Seltsam analog zu der Entwicklung der technischen Möglichkeiten hat sich eine Rasanz im Sinne der Datenproduktion durch die Einzelnen herausgebildet. Fleißig werden Informationen von den Individuen herausgehauen, auf die Märkte der sozialen Netzwerke, der Foren und der Blogs, und mancher Leser stellt sich die Frage nach der jeweiligen Relevanz. Geht man mit Empathie an dieses Phänomen, so kommt man sicherlich zu der Erkenntnis, dass der Wille zur Mitteilung korrespondiert mit einem Prozess der Vereinsamung. Wir saugen zunehmend an digitalen statt an humanen Brüsten und letztendlich müssen wir feststellen, dass dieses nicht zu unserer Zweckbestimmung taugt und uns auch nicht gut tut.

Auf der anderen Seite braust ein Orkan der Entrüstung auf, wenn erfahren wird, dass Geheime Dienste proportional zum trivialen Output an Interaktionen die Überwachung ebendieser erhöhen. Das scheint nicht konsistent zu sein, ist aber auch egal. Denn die Öffentlichkeit im digital-medialen Zeitalter hat der Ratio wahrscheinlich mehr abgeschworen als in allen vorherigen Epochen seit der Renaissance. Da heißt es Ruhe bewahren, sonst ist die Urteilskraft in tödlicher Gefahr.

Denn noch irrationaler ist die Entstehung einer so genannten politischen Opposition, die eben aus den Produktionszusammenhängen der wirklichen oder vermeintlichen Repressionsmaschinen selber stammen. Ihr politisches Credo liegt in der totalen Transparenz. Gut, wem man nicht traut, der soll sich ausziehen, nur, wer sind sie, die selbst den Strom mit produzieren und ihn nun kollektivieren wollen? Was gewinnt eine Gesellschaft, die alle Informationen erhält, wenn sie nicht weiß, wie sie damit umgehen soll, die keine Alternative kennt, Opposition zu organisieren als den professionellen Kommunikatoren und Propagandisten eine Regieanweisung für einen neuen Schauprozess zu geben? Wahrscheinlich, so das Kalkül der IT-Nerds mit politischem Sendungsbewusstsein, sollte man ihnen den Auftrag geben, den Dissens zwischen politischer Kommunikation und tatsächlichen Handlungen für die Masse zu handeln. Angesichts der zumeist systemimmanenten Sozialisation und völligen Unbedarftheit dieser Protagonisten im politischen Diskurs dürfte die Prognose nicht übertrieben sein, dass die Gesellschaft es relativ schnell mit Parvenüs zu tun hat, deren Abgehobenheit von den wirklichen Dingen alles übertrifft, worüber schon immer großer Unmut besteht.
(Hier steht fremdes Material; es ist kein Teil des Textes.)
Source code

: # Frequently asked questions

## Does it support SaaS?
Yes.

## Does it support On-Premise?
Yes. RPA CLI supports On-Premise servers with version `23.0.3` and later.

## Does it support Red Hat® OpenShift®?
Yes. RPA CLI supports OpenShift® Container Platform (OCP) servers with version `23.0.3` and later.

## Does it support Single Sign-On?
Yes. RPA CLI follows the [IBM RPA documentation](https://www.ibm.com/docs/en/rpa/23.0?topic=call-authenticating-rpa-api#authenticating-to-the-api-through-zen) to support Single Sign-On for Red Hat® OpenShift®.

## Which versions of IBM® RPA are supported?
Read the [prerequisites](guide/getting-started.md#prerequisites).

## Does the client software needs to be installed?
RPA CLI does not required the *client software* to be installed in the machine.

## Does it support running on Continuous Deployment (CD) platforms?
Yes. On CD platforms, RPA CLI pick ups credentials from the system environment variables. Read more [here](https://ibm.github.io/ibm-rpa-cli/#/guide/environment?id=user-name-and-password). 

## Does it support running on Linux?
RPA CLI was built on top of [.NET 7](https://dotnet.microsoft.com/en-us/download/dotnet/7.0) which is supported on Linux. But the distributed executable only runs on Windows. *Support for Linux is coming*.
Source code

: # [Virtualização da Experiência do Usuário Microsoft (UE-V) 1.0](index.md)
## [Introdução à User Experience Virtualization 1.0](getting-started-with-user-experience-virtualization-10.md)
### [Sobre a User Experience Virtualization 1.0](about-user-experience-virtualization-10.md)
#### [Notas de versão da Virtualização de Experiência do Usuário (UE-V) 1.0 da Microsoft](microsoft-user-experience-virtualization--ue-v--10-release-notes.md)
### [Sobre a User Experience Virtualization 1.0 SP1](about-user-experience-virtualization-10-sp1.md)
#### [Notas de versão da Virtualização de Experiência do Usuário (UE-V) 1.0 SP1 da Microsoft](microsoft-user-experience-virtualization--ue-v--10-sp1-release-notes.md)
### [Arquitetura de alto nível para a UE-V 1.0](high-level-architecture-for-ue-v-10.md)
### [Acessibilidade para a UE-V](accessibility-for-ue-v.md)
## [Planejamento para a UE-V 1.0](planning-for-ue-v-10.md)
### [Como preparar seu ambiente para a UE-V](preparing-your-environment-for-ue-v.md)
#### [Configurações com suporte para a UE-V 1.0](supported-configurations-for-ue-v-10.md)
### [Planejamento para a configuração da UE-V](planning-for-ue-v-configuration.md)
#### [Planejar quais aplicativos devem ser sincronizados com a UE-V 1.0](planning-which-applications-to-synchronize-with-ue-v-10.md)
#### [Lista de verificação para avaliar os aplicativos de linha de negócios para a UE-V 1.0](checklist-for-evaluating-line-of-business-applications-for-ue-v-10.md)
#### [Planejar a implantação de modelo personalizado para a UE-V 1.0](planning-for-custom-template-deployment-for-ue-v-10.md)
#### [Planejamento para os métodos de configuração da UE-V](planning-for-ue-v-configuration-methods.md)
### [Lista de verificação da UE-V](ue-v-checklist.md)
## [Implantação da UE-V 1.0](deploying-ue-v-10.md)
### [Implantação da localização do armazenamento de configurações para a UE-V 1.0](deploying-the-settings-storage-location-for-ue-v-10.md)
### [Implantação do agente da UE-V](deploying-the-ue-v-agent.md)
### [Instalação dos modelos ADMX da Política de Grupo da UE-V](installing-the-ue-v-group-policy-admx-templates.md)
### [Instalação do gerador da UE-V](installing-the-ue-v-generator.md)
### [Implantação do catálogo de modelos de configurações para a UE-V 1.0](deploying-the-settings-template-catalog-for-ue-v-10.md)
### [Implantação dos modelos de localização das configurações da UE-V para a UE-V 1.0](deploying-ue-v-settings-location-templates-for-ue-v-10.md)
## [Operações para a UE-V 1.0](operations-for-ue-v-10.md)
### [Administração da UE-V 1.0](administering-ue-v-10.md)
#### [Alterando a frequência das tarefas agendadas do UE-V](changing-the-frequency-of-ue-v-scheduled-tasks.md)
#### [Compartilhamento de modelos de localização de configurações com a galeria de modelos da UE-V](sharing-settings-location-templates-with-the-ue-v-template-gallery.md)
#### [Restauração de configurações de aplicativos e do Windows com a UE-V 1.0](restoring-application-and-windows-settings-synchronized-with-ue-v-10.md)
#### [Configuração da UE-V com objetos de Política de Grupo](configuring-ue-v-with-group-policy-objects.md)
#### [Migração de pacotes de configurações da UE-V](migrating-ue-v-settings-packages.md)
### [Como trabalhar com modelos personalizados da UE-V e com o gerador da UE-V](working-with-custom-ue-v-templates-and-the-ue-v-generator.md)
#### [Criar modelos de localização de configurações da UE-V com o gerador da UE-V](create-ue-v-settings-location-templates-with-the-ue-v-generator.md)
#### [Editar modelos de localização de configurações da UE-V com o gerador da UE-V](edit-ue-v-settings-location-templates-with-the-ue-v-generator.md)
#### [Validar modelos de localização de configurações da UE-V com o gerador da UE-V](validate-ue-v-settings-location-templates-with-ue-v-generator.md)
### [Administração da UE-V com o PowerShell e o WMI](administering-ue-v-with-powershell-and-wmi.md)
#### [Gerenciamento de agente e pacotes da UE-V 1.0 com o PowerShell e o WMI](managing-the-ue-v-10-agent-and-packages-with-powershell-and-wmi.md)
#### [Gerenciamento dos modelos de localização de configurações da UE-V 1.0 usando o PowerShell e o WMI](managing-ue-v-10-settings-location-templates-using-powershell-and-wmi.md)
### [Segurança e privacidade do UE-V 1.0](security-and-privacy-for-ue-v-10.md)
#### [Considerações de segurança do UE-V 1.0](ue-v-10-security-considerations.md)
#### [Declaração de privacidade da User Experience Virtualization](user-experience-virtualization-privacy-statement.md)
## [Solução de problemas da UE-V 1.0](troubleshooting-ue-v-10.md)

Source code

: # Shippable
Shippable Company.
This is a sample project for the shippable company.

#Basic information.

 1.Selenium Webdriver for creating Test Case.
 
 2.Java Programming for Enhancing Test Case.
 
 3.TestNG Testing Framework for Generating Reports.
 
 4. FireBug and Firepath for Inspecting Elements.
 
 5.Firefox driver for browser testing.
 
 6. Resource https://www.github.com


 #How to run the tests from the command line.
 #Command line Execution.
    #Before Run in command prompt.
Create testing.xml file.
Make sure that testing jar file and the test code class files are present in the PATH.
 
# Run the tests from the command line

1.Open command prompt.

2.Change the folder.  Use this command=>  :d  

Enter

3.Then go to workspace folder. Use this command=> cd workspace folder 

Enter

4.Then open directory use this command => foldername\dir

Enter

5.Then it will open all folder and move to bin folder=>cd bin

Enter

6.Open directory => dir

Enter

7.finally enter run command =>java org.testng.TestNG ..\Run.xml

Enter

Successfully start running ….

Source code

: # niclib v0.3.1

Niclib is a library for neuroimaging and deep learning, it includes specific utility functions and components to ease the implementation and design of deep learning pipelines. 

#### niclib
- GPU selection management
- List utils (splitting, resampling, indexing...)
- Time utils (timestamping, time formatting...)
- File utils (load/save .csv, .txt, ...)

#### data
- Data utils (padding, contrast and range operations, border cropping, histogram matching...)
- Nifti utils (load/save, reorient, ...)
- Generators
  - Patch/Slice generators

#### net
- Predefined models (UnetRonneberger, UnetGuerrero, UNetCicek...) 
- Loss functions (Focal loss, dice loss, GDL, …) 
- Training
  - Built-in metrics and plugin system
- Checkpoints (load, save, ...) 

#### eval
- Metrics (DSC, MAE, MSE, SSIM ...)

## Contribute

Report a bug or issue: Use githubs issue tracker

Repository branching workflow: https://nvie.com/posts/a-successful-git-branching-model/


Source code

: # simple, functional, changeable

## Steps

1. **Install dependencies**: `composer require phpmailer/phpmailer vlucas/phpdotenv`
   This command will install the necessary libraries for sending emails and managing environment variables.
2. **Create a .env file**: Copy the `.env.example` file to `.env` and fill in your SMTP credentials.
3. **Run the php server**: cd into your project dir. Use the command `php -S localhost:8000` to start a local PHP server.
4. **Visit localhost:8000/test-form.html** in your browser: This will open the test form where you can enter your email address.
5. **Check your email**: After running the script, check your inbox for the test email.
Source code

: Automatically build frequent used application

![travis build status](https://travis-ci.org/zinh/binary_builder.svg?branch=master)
Alle Revolutionen in der bisherigen Geschichte wussten um die Brisanz von Herrschaftswissen. Je nach Zeitalter und der sozialen Gruppe der Revolutionäre selbst beinhalten alle Lehren, die aus erfolgreichen Umstürzen gezogen werden konnten, dass es notwendig ist, sehr schnell Herr des archivierten Wissens zu werden. Ja. Aber es war immer Bestandteil einer Gesamtstrategie, die das Herrschaftswissen, die bewaffneten Organe, das Bildungswesen und die Medien umfasste. Die Offenlegung der Archive allein wird nichts bewirken. Das wussten auch die spanischen Anarchisten in den dreißiger Jahren des letzten Jahrhunderts. Wenn sie im Bürgerkrieg gegen Franco einen Ort einnahmen, erledigten sie zwei Dinge immer sofort: Sie erschossen den Bürgermeister und den Pfarrer und verbrannten das Archiv. Und dann fing die eigentliche Arbeit erst an.